The Civic Drive recreational precinct comprises tower play and boulder climbing units, accessible swing, ropes and a totem pole course, flying fox, spinner, inclusive sand play and musical play elements.
It also features a half basketball/netball court with a hoop which can be used as a stage, with tiered grassed seating creating an amphitheatre. There are picnic tables and BBQ units.
An existing building is being transformed into a community events venue which can be hired out and used by community groups.
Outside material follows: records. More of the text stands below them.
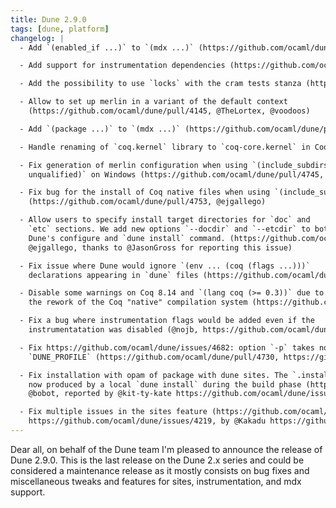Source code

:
 ```yaml
---
title: Dune 2.9.0
tags: [dune, platform]
changelog: |
  - Add `(enabled_if ...)` to `(mdx ...)` (https://github.com/ocaml/dune/pull/4434, @emillon)

  - Add support for instrumentation dependencies (https://github.com/ocaml/dune/pull/4210, fixes https://github.com/ocaml/dune/issues/3983, @nojb)

  - Add the possibility to use `locks` with the cram tests stanza (https://github.com/ocaml/dune/pull/4480, @voodoos)

  - Allow to set up merlin in a variant of the default context
    (https://github.com/ocaml/dune/pull/4145, @TheLortex, @voodoos)

  - Add `(package ...)` to `(mdx ...)` (https://github.com/ocaml/dune/pull/4691, fixes https://github.com/ocaml/dune/issues/3756, @emillon)

  - Handle renaming of `coq.kernel` library to `coq-core.kernel` in Coq 8.14 (https://github.com/ocaml/dune/pull/4713, @proux01)

  - Fix generation of merlin configuration when using `(include_subdirs
    unqualified)` on Windows (https://github.com/ocaml/dune/pull/4745, @nojb)

  - Fix bug for the install of Coq native files when using `(include_subdirs qualified)`
    (https://github.com/ocaml/dune/pull/4753, @ejgallego)

  - Allow users to specify install target directories for `doc` and
    `etc` sections. We add new options `--docdir` and `--etcdir` to both
    Dune's configure and `dune install` command. (https://github.com/ocaml/dune/pull/4744, fixes https://github.com/ocaml/dune/issues/4723,
    @ejgallego, thanks to @JasonGross for reporting this issue)

  - Fix issue where Dune would ignore `(env ... (coq (flags ...)))`
    declarations appearing in `dune` files (https://github.com/ocaml/dune/pull/4749, fixes https://github.com/ocaml/dune/issues/4566, @ejgallego @rgrinberg)

  - Disable some warnings on Coq 8.14 and `(lang coq (>= 0.3))` due to
    the rework of the Coq "native" compilation system (https://github.com/ocaml/dune/pull/4760, @ejgallego)

  - Fix a bug where instrumentation flags would be added even if the
    instrumentatation was disabled (@nojb, https://github.com/ocaml/dune/pull/4770)

  - Fix https://github.com/ocaml/dune/issues/4682: option `-p` takes now precedence on environement variable
    `DUNE_PROFILE` (https://github.com/ocaml/dune/pull/4730, https://github.com/ocaml/dune/pull/4774, @bobot, reported by @dra27 https://github.com/ocaml/dune/issues/4632)

  - Fix installation with opam of package with dune sites. The `.install` file is
    now produced by a local `dune install` during the build phase (https://github.com/ocaml/dune/pull/4730, https://github.com/ocaml/dune/pull/4645,
    @bobot, reported by @kit-ty-kate https://github.com/ocaml/dune/issues/4198)

  - Fix multiple issues in the sites feature (https://github.com/ocaml/dune/pull/4730, https://github.com/ocaml/dune/pull/4645 @bobot, reported by @Lelio-Brun
    https://github.com/ocaml/dune/issues/4219, by @Kakadu https://github.com/ocaml/dune/issues/4325, by @toots https://github.com/ocaml/dune/issues/4415)
---
```


Dear all, on behalf of the Dune team I'm pleased to announce the release of Dune 2.9.0. This is the last release on the Dune 2.x series and could be considered a maintenance release as it mostly consists on bug fixes and miscellaneous tweaks and features for sites,
instrumentation, and mdx support.
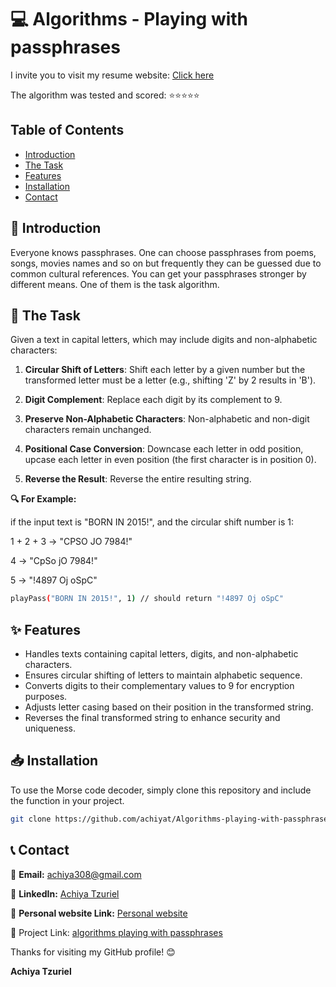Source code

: # 💻 Algorithms - Playing with passphrases

I invite you to visit my resume website:
[Click here](https://resume-achiya-tzuriel.netlify.app/)

The algorithm was tested and scored: ⭐⭐⭐⭐⭐

## Table of Contents
- [Introduction](#introduction)
- [The Task](#the-task)
- [Features](#features)
- [Installation](#installation)
- [Contact](#contact)

## 📖 Introduction
Everyone knows passphrases. One can choose passphrases from poems, songs, movies names and so on but frequently they can be guessed due to common cultural references. You can get your passphrases stronger by different means. One of them is the task algorithm.

## 🎯 The Task
Given a text in capital letters, which may include digits and non-alphabetic characters:

1. **Circular Shift of Letters**: Shift each letter by a given number but the transformed letter must be a letter (e.g., shifting 'Z' by 2 results in 'B').

2. **Digit Complement**: Replace each digit by its complement to 9.

3. **Preserve Non-Alphabetic Characters**: Non-alphabetic and non-digit characters remain unchanged.

4. **Positional Case Conversion**: Downcase each letter in odd position, upcase each letter in even position (the first character is in position 0).

5. **Reverse the Result**: Reverse the entire resulting string.


**🔍 For Example:**

if the input text is "BORN IN 2015!", and the circular shift number is 1:

1 + 2 + 3 -> "CPSO JO 7984!"

4 -> "CpSo jO 7984!"

5 -> "!4897 Oj oSpC"

```bash
playPass("BORN IN 2015!", 1) // should return "!4897 Oj oSpC"
```

## ✨ Features
- Handles texts containing capital letters, digits, and non-alphabetic characters.
- Ensures circular shifting of letters to maintain alphabetic sequence.
- Converts digits to their complementary values to 9 for encryption purposes.
- Adjusts letter casing based on their position in the transformed string.
- Reverses the final transformed string to enhance security and uniqueness.


## 📥 Installation
To use the Morse code decoder, simply clone this repository and include the function in your project.

```bash
git clone https://github.com/achiyat/Algorithms-playing-with-passphrases.git
```

## 📞 Contact

📧 **Email:** [achiya308@gmail.com](mailto:achiya308@gmail.com)

🔗 **LinkedIn:** [Achiya Tzuriel](https://www.linkedin.com/in/achiya-tzuriel/)

🔗 **Personal website Link:** [Personal website](https://resume-achiya-tzuriel.netlify.app/)

🔗 Project Link: [algorithms playing with passphrases](https://github.com/achiyat/Algorithms-playing-with-passphrases)

Thanks for visiting my GitHub profile! 😊

**Achiya Tzuriel**
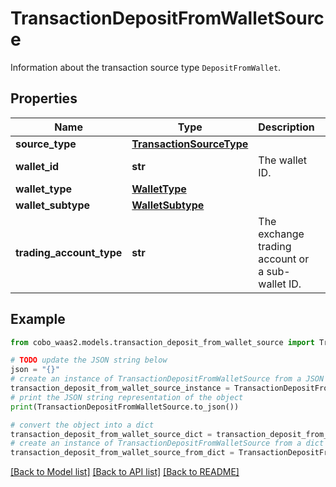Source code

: # TransactionDepositFromWalletSource

Information about the transaction source type `DepositFromWallet`. 

## Properties

Name | Type | Description | Notes
------------ | ------------- | ------------- | -------------
**source_type** | [**TransactionSourceType**](TransactionSourceType.md) |  | 
**wallet_id** | **str** | The wallet ID. | 
**wallet_type** | [**WalletType**](WalletType.md) |  | 
**wallet_subtype** | [**WalletSubtype**](WalletSubtype.md) |  | 
**trading_account_type** | **str** | The exchange trading account or a sub-wallet ID. | [optional] 

## Example

```python
from cobo_waas2.models.transaction_deposit_from_wallet_source import TransactionDepositFromWalletSource

# TODO update the JSON string below
json = "{}"
# create an instance of TransactionDepositFromWalletSource from a JSON string
transaction_deposit_from_wallet_source_instance = TransactionDepositFromWalletSource.from_json(json)
# print the JSON string representation of the object
print(TransactionDepositFromWalletSource.to_json())

# convert the object into a dict
transaction_deposit_from_wallet_source_dict = transaction_deposit_from_wallet_source_instance.to_dict()
# create an instance of TransactionDepositFromWalletSource from a dict
transaction_deposit_from_wallet_source_from_dict = TransactionDepositFromWalletSource.from_dict(transaction_deposit_from_wallet_source_dict)
```
[[Back to Model list]](../README.md#documentation-for-models) [[Back to API list]](../README.md#documentation-for-api-endpoints) [[Back to README]](../README.md)


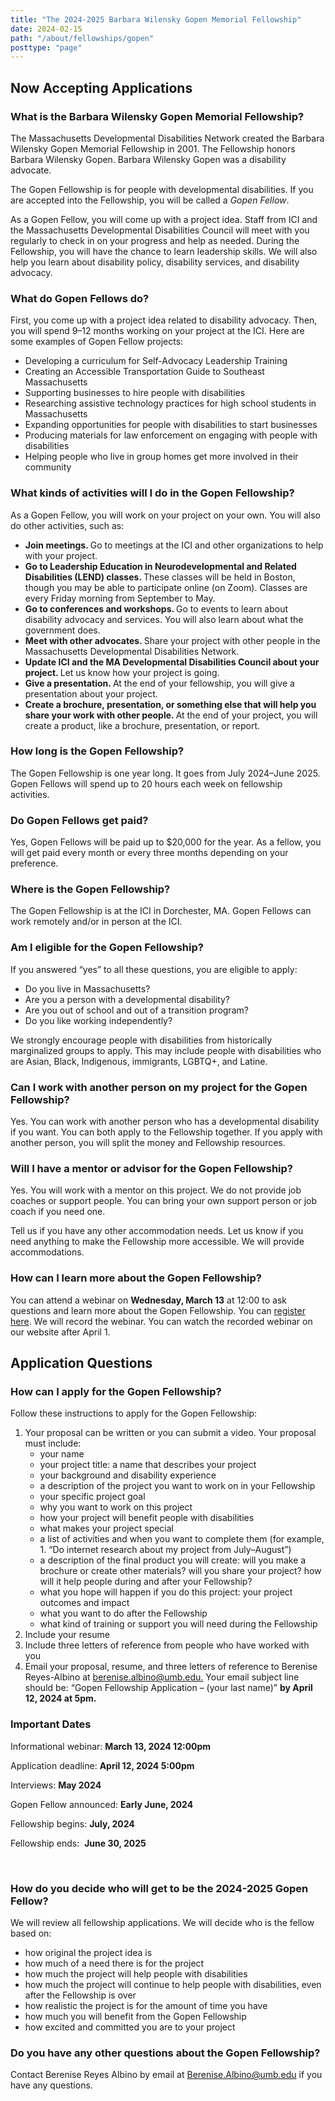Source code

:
 ```yaml
---
title: "The 2024-2025 Barbara Wilensky Gopen Memorial Fellowship"
date: 2024-02-15
path: "/about/fellowships/gopen"
posttype: "page"
---
```


<h2 class="text-center"><strong>Now Accepting Applications</strong></h2>
<h3 class="section-heading-bb">What is the Barbara Wilensky Gopen Memorial Fellowship?&nbsp;</h3>
<p>The Massachusetts Developmental Disabilities Network created the Barbara Wilensky Gopen Memorial Fellowship in 2001. The Fellowship honors Barbara Wilensky Gopen. Barbara Wilensky Gopen was a disability advocate.</p>
<p>The Gopen Fellowship is for people with developmental disabilities. If you are accepted into the Fellowship, you will be called a <i>Gopen Fellow</i>.</p>
<p>As a Gopen Fellow, you will come up with a project idea. Staff from ICI and the Massachusetts Developmental Disabilities Council will meet with you regularly to check in on your progress and help as needed. During the Fellowship, you will have the chance to learn leadership skills. We will also help you learn about disability policy, disability services, and disability advocacy.</p>
<h3 class="section-heading-bb">What do Gopen Fellows do?&nbsp;</h3>
<p>First, you come up with a project idea related to disability advocacy. Then, you will spend 9–12 months working on your project at the ICI. Here are some examples of Gopen Fellow projects:</p>
<ul>
<li>Developing a curriculum for Self-Advocacy Leadership Training</li>
<li>Creating an Accessible Transportation Guide to Southeast Massachusetts</li>
<li>Supporting businesses to hire people with disabilities</li>
<li>Researching assistive technology practices for high school students in Massachusetts</li>
<li>Expanding opportunities for people with disabilities to start businesses</li>
<li>Producing materials for law enforcement on engaging with people with disabilities</li>
<li>Helping people who live in group homes get more involved in their community</li>
</ul>

<h3 class="section-heading-bb">What kinds of activities will I do in the Gopen Fellowship?&nbsp;</h3>
<p>As a Gopen Fellow, you will work on your project on your own. You will also do other activities, such as:&nbsp;</p>
<ul>
<li><strong>Join meetings. </strong>Go to meetings at the ICI and other organizations to help with your project.</li>
<li><strong>Go to Leadership Education in Neurodevelopmental and Related Disabilities (LEND) classes. </strong>These classes will be held in Boston, though you may be able to participate online (on Zoom). Classes are every Friday morning from September to May.</li>
<li><strong>Go to conferences and workshops. </strong>Go to events to learn about disability advocacy and services. You will also learn about what the government does.</li>
<li><strong>Meet with other advocates. </strong>Share your project with other people in the Massachusetts Developmental Disabilities Network.</li>
<li><strong>Update ICI and the MA Developmental Disabilities Council about your project. </strong>Let us know how your project is going.</li>
<li><strong>Give a presentation. </strong>At the end of your fellowship, you will give a presentation about your project.</li>
<li><strong>Create a brochure, presentation, or something else that will help you share your work with other people. </strong>At the end of your project, you will create a product, like a brochure, presentation, or report.&nbsp;</li>
</ul>

<h3 class="section-heading-bb">How long is the Gopen Fellowship?&nbsp;</h3>
<p>The Gopen Fellowship is one year long. It goes from July 2024&ndash;June 2025. Gopen Fellows will spend up to 20 hours each week on fellowship activities.&nbsp;</p>
<h3 class="section-heading-bb">Do Gopen Fellows get paid?&nbsp;</h3>
<p>Yes, Gopen Fellows will be paid up to $20,000 for the year. As a fellow, you will get paid every month or every three months depending on your preference.&nbsp;</p>
<h3 class="section-heading-bb">Where is the Gopen Fellowship?&nbsp;</h3>
<p>The Gopen Fellowship is at the ICI in Dorchester, MA. Gopen Fellows can work remotely and/or in person at the ICI.&nbsp;</p>
<h3 class="section-heading-bb">Am I eligible for the Gopen Fellowship?&nbsp;</h3>
<p>If you answered &ldquo;yes&rdquo; to all these questions, you are eligible to apply:</p>
<ul>
<li>Do you live in Massachusetts?</li>
<li>Are you a person with a developmental disability?</li>
<li>Are you out of school and out of a transition program?</li>
<li>Do you like working independently?&nbsp;</li>
</ul>

<p>We strongly encourage people with disabilities from historically marginalized groups to apply. This may include people with disabilities who are Asian, Black, Indigenous, immigrants, LGBTQ+, and Latine.</p>
<h3 class="section-heading-bb">Can I work with another person on my project for the Gopen Fellowship?&nbsp;</h3>
<p>Yes. You can work with another person who has a developmental disability if you want. You can both apply to the Fellowship together. If you apply with another person, you will split the money and Fellowship resources.</p>
<h3 class="section-heading-bb">Will I have a mentor or advisor for the Gopen Fellowship?&nbsp;</h3>
<p>Yes. You will work with a mentor on this project. We do not provide job coaches or support people. You can bring your own support person or job coach if you need one.</p>
<p>Tell us if you have any other accommodation needs. Let us know if you need anything to make the Fellowship more accessible. We will provide accommodations.</p>


<h3 class="section-heading-bb">How can I learn more about the Gopen Fellowship?</h3>

<p>You can attend a webinar on <b>Wednesday, March 13</b> at 12:00 to ask questions and learn more about the Gopen Fellowship. You can <a href="https://communityinclusion.zoom.us/meeting/register/tJ0vdumtrzMsEtADgI1M5jqA_rb9nmCQgmrg">register here</a>. We will record the webinar. You can watch the recorded webinar on our website after April 1.</p>



<h2><strong>Application Questions&nbsp;</strong></h2>
<h3 class="section-heading-bb">How can I apply for the Gopen Fellowship?&nbsp;</h3>
<p>Follow these instructions to apply for the Gopen Fellowship:&nbsp;</p>
<ol>
<li>Your proposal can be written or you can submit a video. Your proposal must include:
<ul>
<li>your name</li>
<li>your project title: a name that describes your project</li>
<li>your background and disability experience</li>
<li>a description of the project you want to work on in your Fellowship</li>
<li>your specific project goal</li>
<li>why you want to work on this project</li>
<li>how your project will benefit people with disabilities</li>
<li>what makes your project special</li>
<li>a list of activities and when you want to complete them (for example, 1. &ldquo;Do internet research about my project from July&ndash;August&rdquo;)</li>
<li>a description of the final product you will create: will you make a brochure or create other materials? will you share your project? how will it help people during and after your Fellowship?</li>
<li>what you hope will happen if you do this project: your project outcomes and impact</li>
<li>what you want to do after the Fellowship</li>
<li>what kind of training or support you will need during the Fellowship</li>
</ul>
</li>
<li>Include your resume&nbsp;</li>
<li>Include three letters of reference from people who have worked with you&nbsp;</li>
<li>Email your proposal, resume, and three letters of reference to Berenise Reyes-Albino at <a href="mailto:berenise.albino@umb.edu.">berenise.albino@umb.edu.</a>&nbsp;Your email subject line should be: &ldquo;Gopen Fellowship Application &ndash; (your last name)&rdquo; <strong>by April 12, 2024 at 5pm.&nbsp;</strong></li>
</ol>
<h3 class="section-heading-bb">Important Dates&nbsp;</h3>

<p>Informational webinar: <b>March 13, 2024 12:00pm</b></p>
<p>Application deadline: <strong>April 12, 2024 5:00pm&nbsp;</strong></p>
<p>Interviews: <strong>May 2024 </strong></p>
<p>Gopen Fellow announced: <strong>Early June, 2024&nbsp;</strong></p>
<p>Fellowship begins: <strong>July, 2024 </strong></p>
<p>Fellowship ends:&nbsp; <strong>June 30, 2025&nbsp;</strong></p>
<p>&nbsp;</p>
<h3 class="section-heading-bb">How do you decide who will get to be the 2024-2025 Gopen Fellow?&nbsp;</h3>
<p>We will review all fellowship applications. We will decide who is the fellow based on:&nbsp;</p>
<ul>
<li>how original the project idea is</li>
<li>how much of a need there is for the project</li>
<li>how much the project will help people with disabilities</li>
<li>how much the project will continue to help people with disabilities, even after the Fellowship is over</li>
<li>how realistic the project is for the amount of time you have</li>
<li>how much you will benefit from the Gopen Fellowship</li>
<li>how excited and committed you are to your project</li>
</ul>
<h3 class="section-heading-bb">Do you have any other questions about the Gopen Fellowship?&nbsp;</h3>
<p>Contact Berenise Reyes Albino by email at <a href="mailto:Berenise.Albino@umb.edu">Berenise.Albino@umb.edu</a> if you have any questions.&nbsp;</p>
<p>&nbsp;</p>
It has toilets and roller doors that open out onto the precinct.
Mary-Lou said decorating Mr Snake was the largest project she had ever undertaken.
“Over the final term of school last year, I showed the children how to cut diamond-shaped ceramic tiles and then how to decorate them with special paints. I then fired the tiles in the kiln, to ensure they would last forever,” Mary-Lou said.
Mary-Lou then glued the tiles onto the snake, which has since had non-slip treatment applied to the surface.
Because she encouraged children’s individual creativity, the tiles feature trains, boats, koalas, trees, lizards and many vibrant patterns.
“I told them their art will be there for all time and that one day they will be able to show their grandchildren what they created at the same age,” Mary-Lou said.
There are also many hidden secrets in the tiles. The footprint of Mary-Lou’s new-born grandchild, Charlie, and a Scottish flag to pay tribute to Scots-born Jim Armstrong of Eltham Men’s Shed, who made the ‘cookie cutters’ for children to cut out the ceramic diamond shapes.
Mary-Lou said the shape of the tiles also paid tribute to Diamond Valley and the history of the Shire.
The playground project was made possible thanks to $950,000 from the Victorian Government’s Growing Suburbs Fund.